Chris: There are all kinds of influences. I think the beauty of this project was that we weren’t too into the scene. So we could naively do whatever we liked. We didn’t have to follow rules of what is acceptable or not acceptable in a certain genre.

Describe the chemistry between you two behind the deck and otherwise.
Chris: Depends. We can be very good brothers. We love and we hate each other. Buddy’s the more musical one – he’s good with chords and stuff and I’m more into the technical production-related stuff. As brothers, there’s crazy fighting as one would imagine. But we’re also like best friends travelling the world together. We’re very blessed to have that situation.

Buddy: I just kept playing instruments and studied bass at university. I was more into harmonics and theory but Chris is more of the visionary guy when it comes to this music. There are a lot of songs I didn’t like when he showed them to me first. Later, I started to understand what it meant. So it’s a good combination. Even though it’s really tiring sometimes and we get upset with each other, it really helps having him double-checking.

Chris: The musical conflicts aren’t so heavy. We have discussions and stuff but it’s not like we 100% disagree or are angry or anything.

Your thoughts on Bangalore?

Chris: We heard that officially dancing isn’t allowed. But we expect some rules to be broken. It has to be shut early apparently. We’ve played in four other cities and all the concerts were good. They were up for all the games we play on stage, which isn’t always the case in Europe. Games are part of the great fun for us. We say ‘Do that’ and people actually do it!

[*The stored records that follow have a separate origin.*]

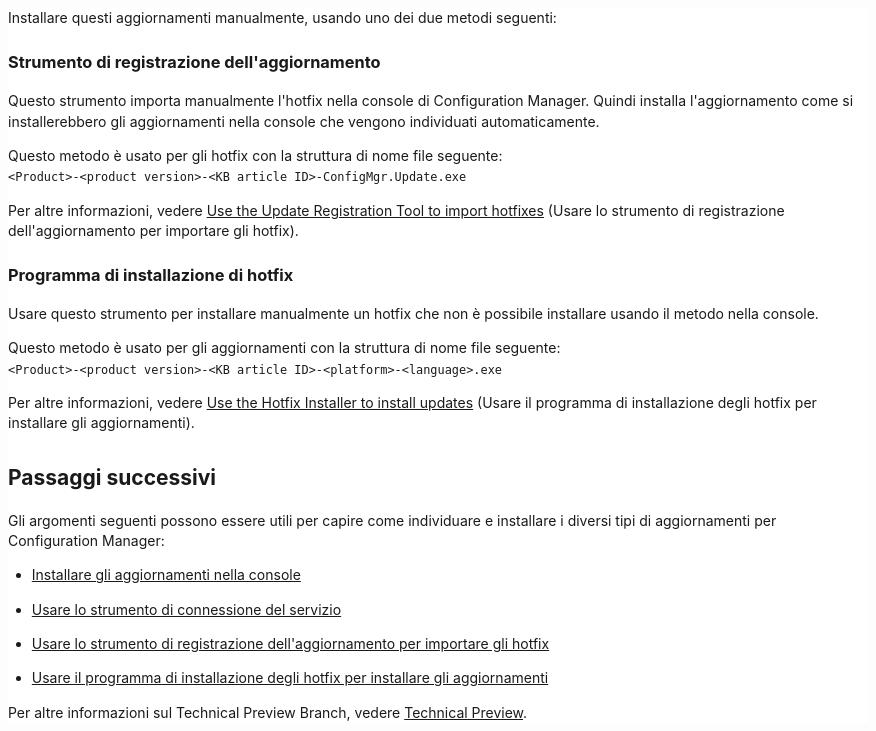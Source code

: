 Installare questi aggiornamenti manualmente, usando uno dei due metodi seguenti:  

### <a name="update-registration-tool"></a>Strumento di registrazione dell'aggiornamento

Questo strumento importa manualmente l'hotfix nella console di Configuration Manager. Quindi installa l'aggiornamento come si installerebbero gli aggiornamenti nella console che vengono individuati automaticamente.  

Questo metodo è usato per gli hotfix con la struttura di nome file seguente:  
    `<Product>-<product version>-<KB article ID>-ConfigMgr.Update.exe`

Per altre informazioni, vedere [Use the Update Registration Tool to import hotfixes](use-the-update-registration-tool-to-import-hotfixes.md) (Usare lo strumento di registrazione dell'aggiornamento per importare gli hotfix).  

### <a name="hotfix-installer"></a>Programma di installazione di hotfix

Usare questo strumento per installare manualmente un hotfix che non è possibile installare usando il metodo nella console.  

Questo metodo è usato per gli aggiornamenti con la struttura di nome file seguente:  
    `<Product>-<product version>-<KB article ID>-<platform>-<language>.exe`  

Per altre informazioni, vedere [Use the Hotfix Installer to install updates](use-the-hotfix-installer-to-install-updates.md) (Usare il programma di installazione degli hotfix per installare gli aggiornamenti).  

## <a name="next-steps"></a>Passaggi successivi

Gli argomenti seguenti possono essere utili per capire come individuare e installare i diversi tipi di aggiornamenti per Configuration Manager:  

- [Installare gli aggiornamenti nella console](install-in-console-updates.md)  

- [Usare lo strumento di connessione del servizio](use-the-service-connection-tool.md)  

- [Usare lo strumento di registrazione dell'aggiornamento per importare gli hotfix](use-the-update-registration-tool-to-import-hotfixes.md)  

- [Usare il programma di installazione degli hotfix per installare gli aggiornamenti](use-the-hotfix-installer-to-install-updates.md)  

Per altre informazioni sul Technical Preview Branch, vedere [Technical Preview](../../get-started/technical-preview.md).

Buddy: We have a guitar on stage but we aren’t DJs. There’s production and our custom-made equipment and we really play as a small live band. A concert going good or not is measured by the direction of the audience for us. At the end of the evening, if everyone’s voice is broken and they’re sweating like crazy, that’s a good gig for us.

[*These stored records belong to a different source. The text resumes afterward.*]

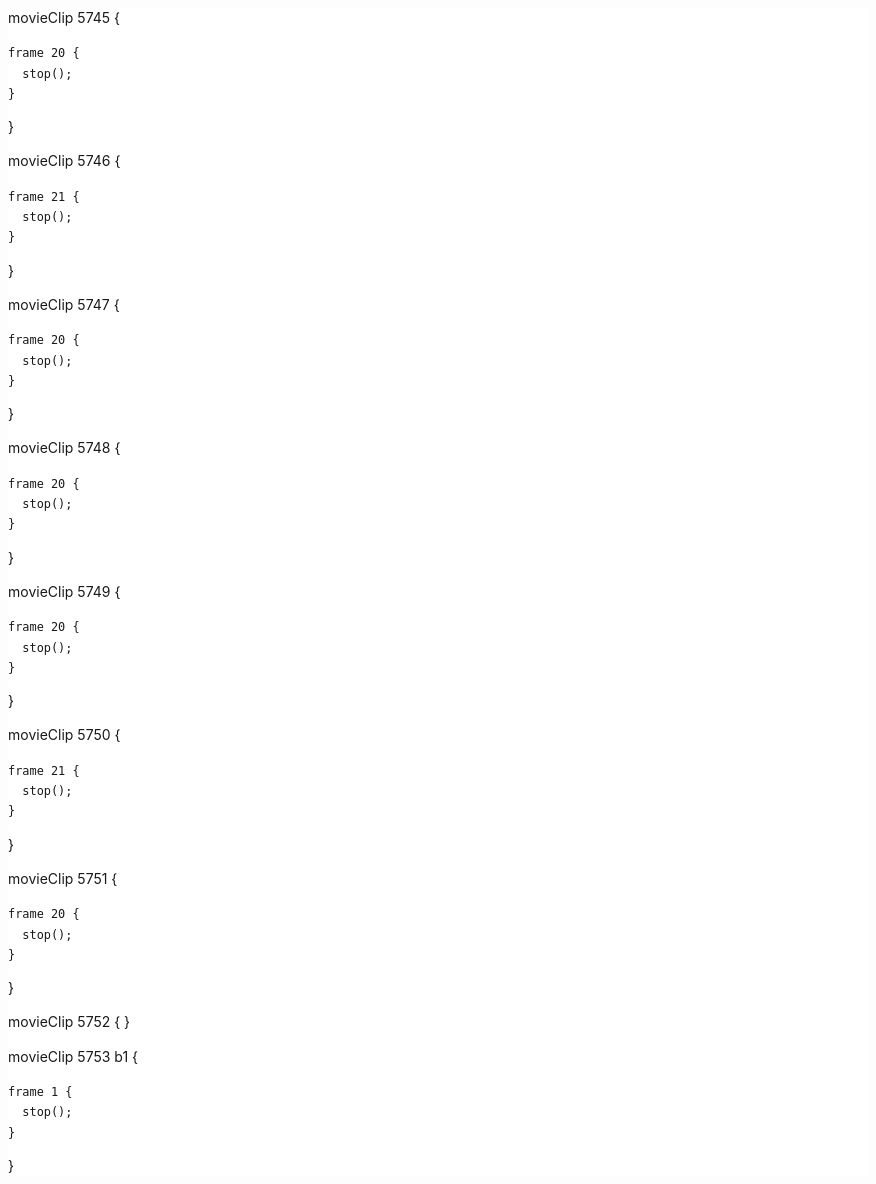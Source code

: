   movieClip 5745  {

    frame 20 {
      stop();
    }
  }

  movieClip 5746  {

    frame 21 {
      stop();
    }
  }

  movieClip 5747  {

    frame 20 {
      stop();
    }
  }

  movieClip 5748  {

    frame 20 {
      stop();
    }
  }

  movieClip 5749  {

    frame 20 {
      stop();
    }
  }

  movieClip 5750  {

    frame 21 {
      stop();
    }
  }

  movieClip 5751  {

    frame 20 {
      stop();
    }
  }

  movieClip 5752  {
  }

  movieClip 5753 b1 {

    frame 1 {
      stop();
    }
  }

Best/worst memories of the India tour ?

Chris: There are things that can be very shocking in India like poverty. But this is now my fourth time here since we visited ten years ago. The big culture shock doesn’t come anymore. But you can almost see the change in musical culture. For example, NH7 Weekender was something really unthinkable 10 years. Since we saw India then and we’re seeing it last year and this, we can really see that there’s a scene that’s growing. It’s interesting and really good to see.

Buddy: The slums around Bombay are crazy and it’s shocking how polluted some places are. It’s very strange but you don’t see the poverty so much after a point. I remember the first time I was here, there was a little girl following me and asking for money and it made me cry. But now it doesn’t anymore. People who live here do not cry about this everyday. It’s not because they’re blind or don’t care anymore. But it’s a reality check to see what the world is.

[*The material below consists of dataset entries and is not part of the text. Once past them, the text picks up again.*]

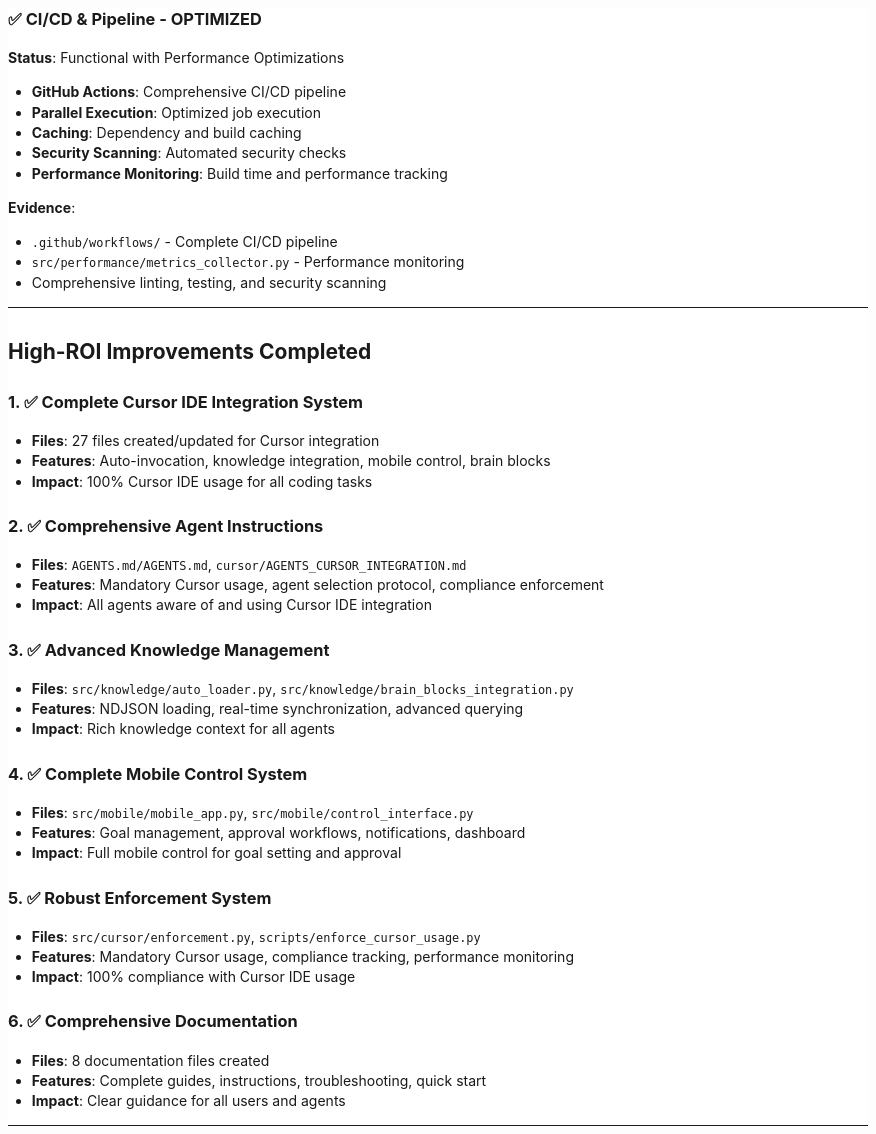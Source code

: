 ### ✅ **CI/CD & Pipeline - OPTIMIZED**

**Status**: Functional with Performance Optimizations

- **GitHub Actions**: Comprehensive CI/CD pipeline
- **Parallel Execution**: Optimized job execution
- **Caching**: Dependency and build caching
- **Security Scanning**: Automated security checks
- **Performance Monitoring**: Build time and performance tracking

**Evidence**:

- `.github/workflows/` - Complete CI/CD pipeline
- `src/performance/metrics_collector.py` - Performance monitoring
- Comprehensive linting, testing, and security scanning

---

## High-ROI Improvements Completed

### 1. ✅ **Complete Cursor IDE Integration System**

- **Files**: 27 files created/updated for Cursor integration
- **Features**: Auto-invocation, knowledge integration, mobile control, brain blocks
- **Impact**: 100% Cursor IDE usage for all coding tasks

### 2. ✅ **Comprehensive Agent Instructions**

- **Files**: `AGENTS.md/AGENTS.md`, `cursor/AGENTS_CURSOR_INTEGRATION.md`
- **Features**: Mandatory Cursor usage, agent selection protocol, compliance enforcement
- **Impact**: All agents aware of and using Cursor IDE integration

### 3. ✅ **Advanced Knowledge Management**

- **Files**: `src/knowledge/auto_loader.py`, `src/knowledge/brain_blocks_integration.py`
- **Features**: NDJSON loading, real-time synchronization, advanced querying
- **Impact**: Rich knowledge context for all agents

### 4. ✅ **Complete Mobile Control System**

- **Files**: `src/mobile/mobile_app.py`, `src/mobile/control_interface.py`
- **Features**: Goal management, approval workflows, notifications, dashboard
- **Impact**: Full mobile control for goal setting and approval

### 5. ✅ **Robust Enforcement System**

- **Files**: `src/cursor/enforcement.py`, `scripts/enforce_cursor_usage.py`
- **Features**: Mandatory Cursor usage, compliance tracking, performance monitoring
- **Impact**: 100% compliance with Cursor IDE usage

### 6. ✅ **Comprehensive Documentation**

- **Files**: 8 documentation files created
- **Features**: Complete guides, instructions, troubleshooting, quick start
- **Impact**: Clear guidance for all users and agents

---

What’s the next step for you guys?

Chris: Our debut album was just released in Germany in May. We have the next one planned though we’re not sure when it’s going to come out. Hopefully early next year.

What’s your process for making songs?

Buddy: It’s very different for each song. A lot of times, we work with Zhi MC, who just became a father so he couldn’t come for the tour. There’s usually an idea, which one of us finishes. And then we start putting vocals and beats on it. In the last album, we had around 12 tracks and 3 skits and on the 12 tracks, there were 11 different vocalists from 8 different countries. We’d send them the beats, they would record something and we could change the beat according to what they recorded. Sometimes we record on the spot or since we travel a lot, we try to record with them and make it part of the project.

Chris: There are no Indian collaborations yet but I’m sure that’s going to work out. We’ve always come here for a very short time but we plan to come back. The plan was to have five off days on this tour but we got just one and that wasn’t enough to record. There’s no other reason for not collaborating with someone here.

Buddy: Collaborating is the nature of this project. Travelling, finding artistes and more than that, it’s about making relationships and friendships all over the world and keeping in touch through the magic of the Internet.